[Saved data entries]
____________

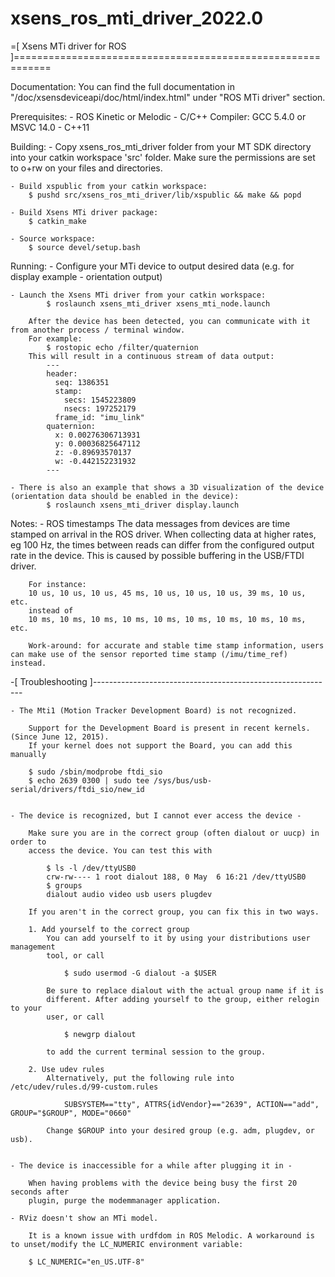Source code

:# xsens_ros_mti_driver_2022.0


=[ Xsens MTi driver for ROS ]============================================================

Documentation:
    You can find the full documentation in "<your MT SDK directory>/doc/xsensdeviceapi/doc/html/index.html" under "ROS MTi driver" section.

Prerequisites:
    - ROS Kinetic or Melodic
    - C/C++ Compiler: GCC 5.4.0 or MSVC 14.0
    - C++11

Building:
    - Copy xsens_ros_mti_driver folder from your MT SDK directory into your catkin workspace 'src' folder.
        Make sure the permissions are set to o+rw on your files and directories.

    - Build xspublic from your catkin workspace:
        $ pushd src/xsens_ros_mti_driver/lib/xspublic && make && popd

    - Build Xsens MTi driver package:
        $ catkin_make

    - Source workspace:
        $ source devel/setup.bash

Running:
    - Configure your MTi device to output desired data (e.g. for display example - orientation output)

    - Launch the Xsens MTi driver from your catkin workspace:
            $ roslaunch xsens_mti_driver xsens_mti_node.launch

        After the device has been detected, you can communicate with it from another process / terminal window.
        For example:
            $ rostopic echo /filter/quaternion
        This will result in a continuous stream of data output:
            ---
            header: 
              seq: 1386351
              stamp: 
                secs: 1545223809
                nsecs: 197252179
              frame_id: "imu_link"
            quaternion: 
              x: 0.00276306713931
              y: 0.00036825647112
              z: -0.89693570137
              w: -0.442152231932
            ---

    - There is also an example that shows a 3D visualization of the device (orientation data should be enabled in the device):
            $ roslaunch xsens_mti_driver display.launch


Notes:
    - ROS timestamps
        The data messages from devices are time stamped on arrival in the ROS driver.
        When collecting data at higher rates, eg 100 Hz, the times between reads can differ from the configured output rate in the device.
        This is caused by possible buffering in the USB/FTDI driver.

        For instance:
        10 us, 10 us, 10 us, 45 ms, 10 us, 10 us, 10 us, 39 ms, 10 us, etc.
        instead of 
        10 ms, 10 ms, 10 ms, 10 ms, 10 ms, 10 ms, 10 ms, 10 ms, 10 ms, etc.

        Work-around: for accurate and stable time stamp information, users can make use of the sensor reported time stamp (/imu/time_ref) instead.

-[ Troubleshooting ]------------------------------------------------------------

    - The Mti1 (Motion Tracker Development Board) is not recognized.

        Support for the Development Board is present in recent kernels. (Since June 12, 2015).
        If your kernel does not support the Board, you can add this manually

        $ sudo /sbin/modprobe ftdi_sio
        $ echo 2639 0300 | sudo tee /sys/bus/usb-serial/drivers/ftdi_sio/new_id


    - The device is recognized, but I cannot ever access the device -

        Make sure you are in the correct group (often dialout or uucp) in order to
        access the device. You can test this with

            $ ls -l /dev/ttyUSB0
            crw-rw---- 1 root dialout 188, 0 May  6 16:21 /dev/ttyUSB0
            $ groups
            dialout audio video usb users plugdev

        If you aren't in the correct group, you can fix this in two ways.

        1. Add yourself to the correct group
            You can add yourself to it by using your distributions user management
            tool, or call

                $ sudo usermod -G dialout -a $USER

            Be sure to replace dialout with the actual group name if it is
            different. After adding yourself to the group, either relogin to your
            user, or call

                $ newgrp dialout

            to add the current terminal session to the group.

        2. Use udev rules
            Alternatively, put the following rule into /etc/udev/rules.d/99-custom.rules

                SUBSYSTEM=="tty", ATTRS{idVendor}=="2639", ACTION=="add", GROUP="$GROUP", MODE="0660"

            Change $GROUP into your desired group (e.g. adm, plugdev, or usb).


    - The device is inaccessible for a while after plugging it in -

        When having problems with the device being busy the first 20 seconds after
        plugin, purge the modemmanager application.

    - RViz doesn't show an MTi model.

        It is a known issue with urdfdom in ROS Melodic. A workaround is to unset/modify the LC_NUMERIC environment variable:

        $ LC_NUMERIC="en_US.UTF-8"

____________

* **Brief**
Output the data above in full and exactly, with every image left out.

* **Written response**
Source code

:# xsens_ros_mti_driver_2022.0


=[ Xsens MTi driver for ROS ]============================================================

Documentation:
    You can find the full documentation in "<your MT SDK directory>/doc/xsensdeviceapi/doc/html/index.html" under "ROS MTi driver" section.

Prerequisites:
    - ROS Kinetic or Melodic
    - C/C++ Compiler: GCC 5.4.0 or MSVC 14.0
    - C++11

Building:
    - Copy xsens_ros_mti_driver folder from your MT SDK directory into your catkin workspace 'src' folder.
        Make sure the permissions are set to o+rw on your files and directories.

    - Build xspublic from your catkin workspace:
        $ pushd src/xsens_ros_mti_driver/lib/xspublic && make && popd

    - Build Xsens MTi driver package:
        $ catkin_make

    - Source workspace:
        $ source devel/setup.bash

Running:
    - Configure your MTi device to output desired data (e.g. for display example - orientation output)

    - Launch the Xsens MTi driver from your catkin workspace:
            $ roslaunch xsens_mti_driver xsens_mti_node.launch

        After the device has been detected, you can communicate with it from another process / terminal window.
        For example:
            $ rostopic echo /filter/quaternion
        This will result in a continuous stream of data output:
            ---
            header: 
              seq: 1386351
              stamp: 
                secs: 1545223809
                nsecs: 197252179
              frame_id: "imu_link"
            quaternion: 
              x: 0.00276306713931
              y: 0.00036825647112
              z: -0.89693570137
              w: -0.442152231932
            ---

    - There is also an example that shows a 3D visualization of the device (orientation data should be enabled in the device):
            $ roslaunch xsens_mti_driver display.launch


Notes:
    - ROS timestamps
        The data messages from devices are time stamped on arrival in the ROS driver.
        When collecting data at higher rates, eg 100 Hz, the times between reads can differ from the configured output rate in the device.
        This is caused by possible buffering in the USB/FTDI driver.

        For instance:
        10 us, 10 us, 10 us, 45 ms, 10 us, 10 us, 10 us, 39 ms, 10 us, etc.
        instead of 
        10 ms, 10 ms, 10 ms, 10 ms, 10 ms, 10 ms, 10 ms, 10 ms, 10 ms, etc.

        Work-around: for accurate and stable time stamp information, users can make use of the sensor reported time stamp (/imu/time_ref) instead.

-[ Troubleshooting ]------------------------------------------------------------

    - The Mti1 (Motion Tracker Development Board) is not recognized.

        Support for the Development Board is present in recent kernels. (Since June 12, 2015).
        If your kernel does not support the Board, you can add this manually

        $ sudo /sbin/modprobe ftdi_sio
        $ echo 2639 0300 | sudo tee /sys/bus/usb-serial/drivers/ftdi_sio/new_id


    - The device is recognized, but I cannot ever access the device -

        Make sure you are in the correct group (often dialout or uucp) in order to
        access the device. You can test this with

            $ ls -l /dev/ttyUSB0
            crw-rw---- 1 root dialout 188, 0 May  6 16:21 /dev/ttyUSB0
            $ groups
            dialout audio video usb users plugdev

        If you aren't in the correct group, you can fix this in two ways.

        1. Add yourself to the correct group
            You can add yourself to it by using your distributions user management
            tool, or call

                $ sudo usermod -G dialout -a $USER

            Be sure to replace dialout with the actual group name if it is
            different. After adding yourself to the group, either relogin to your
            user, or call

                $ newgrp dialout

            to add the current terminal session to the group.

        2. Use udev rules
            Alternatively, put the following rule into /etc/udev/rules.d/99-custom.rules

                SUBSYSTEM=="tty", ATTRS{idVendor}=="2639", ACTION=="add", GROUP="$GROUP", MODE="0660"

            Change $GROUP into your desired group (e.g. adm, plugdev, or usb).


    - The device is inaccessible for a while after plugging it in -

        When having problems with the device being busy the first 20 seconds after
        plugin, purge the modemmanager application.

    - RViz doesn't show an MTi model.

        It is a known issue with urdfdom in ROS Melodic. A workaround is to unset/modify the LC_NUMERIC environment variable:

        $ LC_NUMERIC="en_US.UTF-8"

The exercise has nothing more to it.